The Champions League will use a camera-based system to judge offside calls in the group stage of this season’s competition, UEFA has confirmed.
Semi-Automated Offside Technology, which was approved last month by FIFA for the World Cup in Qatar, uses multiple cameras to track players’ limbs and the moment when a key pass is made.
Controversial calls have occurred across Europe, with on-screen lines drawn for marginal calls criticised for resulting in ‘armpit offsides’.
But UEFA says the specialised system, which can monitor 29 different body points on a player, will determine offside decisions “quickly and more accurately”.
The new technology will be in place for the Super Cup game between last season’s Champions League winners Real Madrid and Europa League winners Eintracht Frankfurt in Helsinki on August 10, before being deployed in this season’s top club competition from September 6.
“UEFA is constantly looking for new technological solutions to improve the game and support the work of the referees,” UEFA’s chief refereeing officer, Roberto Rosetti, said in a statement. “This innovative system will allow VAR teams to determine offside situations quickly and more accurately, enhancing the flow of the game and the consistency of the decisions.”

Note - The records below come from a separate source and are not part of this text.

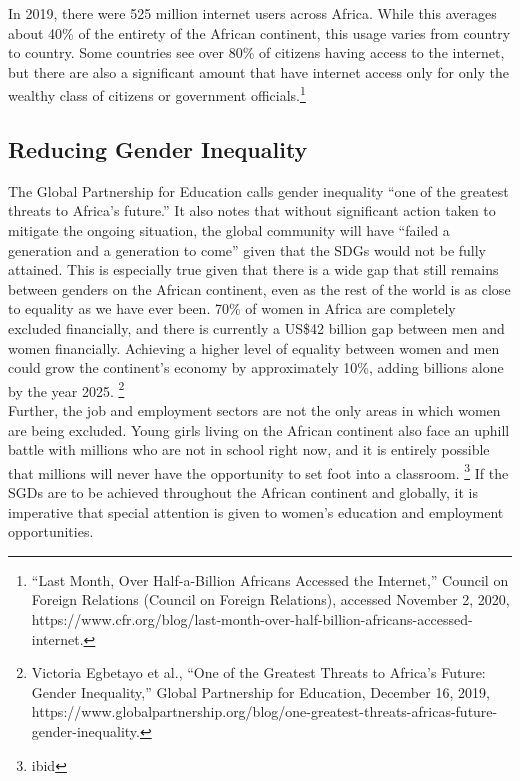 \documentclass[10pt, letterpaper]{article}
\begin{document}
In 2019, there were 525 million internet users across Africa. While this
averages about 40\% of the entirety of the African continent, this usage
varies from country to country. Some countries see over 80\% of citizens
having access to the internet, but there are also a significant amount
that have internet access only for only the wealthy class of citizens or
government officials.\footnote{``Last Month, Over Half-a-Billion
  Africans Accessed the Internet,'' Council on Foreign Relations
  (Council on Foreign Relations), accessed November 2, 2020,
  https://www.cfr.org/blog/last-month-over-half-billion-africans-accessed-internet.} \\

\subsection{Reducing Gender Inequality}

The Global Partnership for Education calls gender inequality ``one of
the greatest threats to Africa's future.'' It also notes that without
significant action taken to mitigate the ongoing situation, the global
community will have ``failed a generation and a generation to come''
given that the SDGs would not be fully attained. This is especially true
given that there is a wide gap that still remains between genders on the
African continent, even as the rest of the world is as close to equality
as we have ever been. 70\% of women in Africa are completely excluded
financially, and there is currently a US\$42 billion gap between men and
women financially. Achieving a higher level of equality between women
and men could grow the continent's economy by approximately 10\%, adding
billions alone by the year 2025. \footnote{Victoria Egbetayo et al.,
  ``One of the Greatest Threats to Africa's Future: Gender Inequality,''
  Global Partnership for Education, December 16, 2019,
  https://www.globalpartnership.org/blog/one-greatest-threats-africas-future-gender-inequality.} \\

Further, the job and employment sectors are not the only areas in which
women are being excluded. Young girls living on the African continent
also face an uphill battle with millions who are not in school right
now, and it is entirely possible that millions will never have the
opportunity to set foot into a classroom. \footnote{ibid} If the SGDs
are to be achieved throughout the African continent and globally, it is
imperative that special attention is given to women's education and
employment opportunities. \\
\end{document}
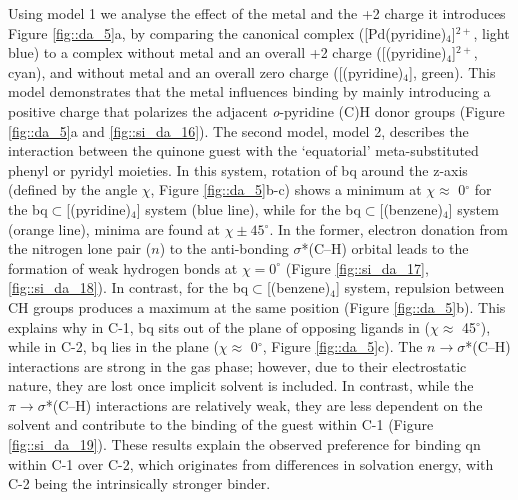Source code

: \documentclass[../../main.tex]{subfiles}
\begin{document}
Using model 1 we analyse the effect of the metal and the +2 charge it introduces Figure \ref{fig::da_5}a, by comparing the canonical complex ([Pd(pyridine)$_4$]$^{2+}$,  light blue) to a complex without metal and an overall +2 charge ([(pyridine)$_4$]$^{2+}$, cyan), and without metal and an overall zero charge ([(pyridine)$_4$], green). This model demonstrates that the metal influences binding by mainly introducing a positive charge that polarizes the adjacent \emph{o}-pyridine (C)H donor groups (Figure \ref{fig::da_5}a and \ref{fig::si_da_16}). The second model, model 2, describes the interaction between the quinone guest with the `equatorial' meta-substituted phenyl or pyridyl moieties. In this system, rotation of bq around the z-axis (defined by the angle $\chi$, Figure \ref{fig::da_5}b-c) shows a minimum at $\chi \approx$ 0${}^\circ$ for the bq$\subset$[(pyridine)${}_4$] system (blue line), while for the bq$\subset$[(benzene)${}_4$] system (orange line), minima are found at $\chi \pm 45{}^\circ$. In the former, electron donation from the nitrogen lone pair ($n$) to the anti-bonding $\sigma$*(C–H) orbital leads to the formation of weak hydrogen bonds at $\chi = 0^\circ$ (Figure \ref{fig::si_da_17}, \ref{fig::si_da_18}).\cite{Lewis2013} In contrast, for the bq$\subset$[(benzene)$_4$] system, repulsion between CH groups produces a maximum at the same position (Figure \ref{fig::da_5}b). This explains why in C-1, bq sits out of the plane of opposing ligands in ($\chi \approx$ 45${}^\circ$), while in C-2, bq lies in the plane ($\chi \approx$ 0${}^\circ$, Figure \ref{fig::da_5}c). The $n \rightarrow \sigma$*(C–H) interactions are strong in the gas phase; however, due to their electrostatic nature, they are lost once implicit solvent is included. In contrast, while the $\pi \rightarrow \sigma$*(C–H) interactions are relatively weak, they are less dependent on the solvent and contribute to the binding of the guest within C-1 (Figure \ref{fig::si_da_19}). These results explain the observed preference for binding qn within C-1 over C-2, which originates from differences in solvation energy, with C-2 being the intrinsically stronger binder. 
\end{document}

Why the 2022 World Cup will feature semi-automated offsides
The governing body said 188 tests had been performed since 2020, with the system checked in all matches in last season’s Champions League, the knock-out stage of the Women’s Champions League, and the whole of Euro 2022, as well as the other club competition finals.
“The system is ready to be used in official matches and implemented at each Champions League venue”, Rosetti added.
UEFA also confirmed that Premier League referee Michael Oliver would take charge of the Super Cup contest.